Jumpstart your microservices development with MicroProfile Starter (Beta)

Jumpstart your microservices development with MicroProfile Starter (Beta)

In this article, I’ll give you a quick tour of how to use the new MicroProfile Starter (Beta) site to generate, download, and build a Maven-based MicroProfile project with just a few clicks. Using this online project generator, you choose the MicroProfile version and server (such as Thorntail) that you want your project to be based on.
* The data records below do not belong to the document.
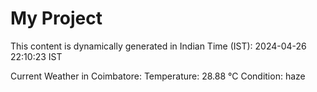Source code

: # My Project

This content is dynamically generated in Indian Time (IST): 2024-04-26 22:10:23 IST


Current Weather in Coimbatore:
Temperature: 28.88 °C
Condition: haze
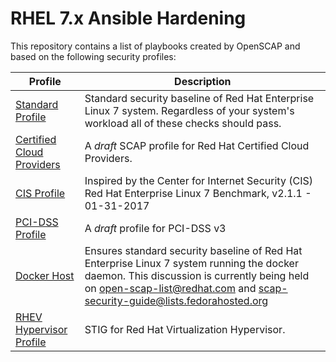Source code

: # RHEL 7.x Ansible Hardening 

This repository contains a list of playbooks created by OpenSCAP and based on the following security profiles:

| Profile  | Description  |   
|---|---|
| [Standard Profile](standard.yml)  | Standard security baseline of Red Hat Enterprise Linux 7 system. Regardless of your system's workload all of these checks should pass.  |
| [Certified Cloud Providers](rhccp.yml) | A *draft* SCAP profile for Red Hat Certified Cloud Providers. |
| [CIS Profile](c2s.yml)  | Inspired by the Center for Internet Security (CIS) Red Hat Enterprise Linux 7 Benchmark, v2.1.1 - 01-31-2017  |
| [PCI-DSS Profile](pci_dss.yml)  | A *draft* profile for PCI-DSS v3 |
| [Docker Host](docker_host.yml) | Ensures standard security baseline of Red Hat Enterprise Linux 7 system running the docker daemon. This discussion is currently being held on open-scap-list@redhat.com and scap-security-guide@lists.fedorahosted.org  |
| [RHEV Hypervisor Profile](rhevh.yml) | STIG for Red Hat Virtualization Hypervisor.  |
Then you’ll be able to choose what example code to include in your project to see how to use the APIs that are part of the MicroProfile specifications such as Config, Health Check, Metrics, CDI, and more.

Introduction

On February 6, 2019, the MicroProfile community announced the release of Eclipse MicroProfile Starter (Beta), whose goal is to aid developers to quickly get started using and exploiting the capabilities of the community-driven open-source specification for enterprise Java microservices, Eclipse MicroProfile, by generating working sample code in a Maven project.

The idea of having a MicroProfile Starter has been around since the creation of the project back in mid-2016 and was publicly discussed at Devoxx BE 2016 (the week of November 7, 2016). In its first two weeks of being available, developers around the world have created over 1,200 projects through the MicroProfile Starter (Beta), which is a good and positive indication of its adoption worldwide.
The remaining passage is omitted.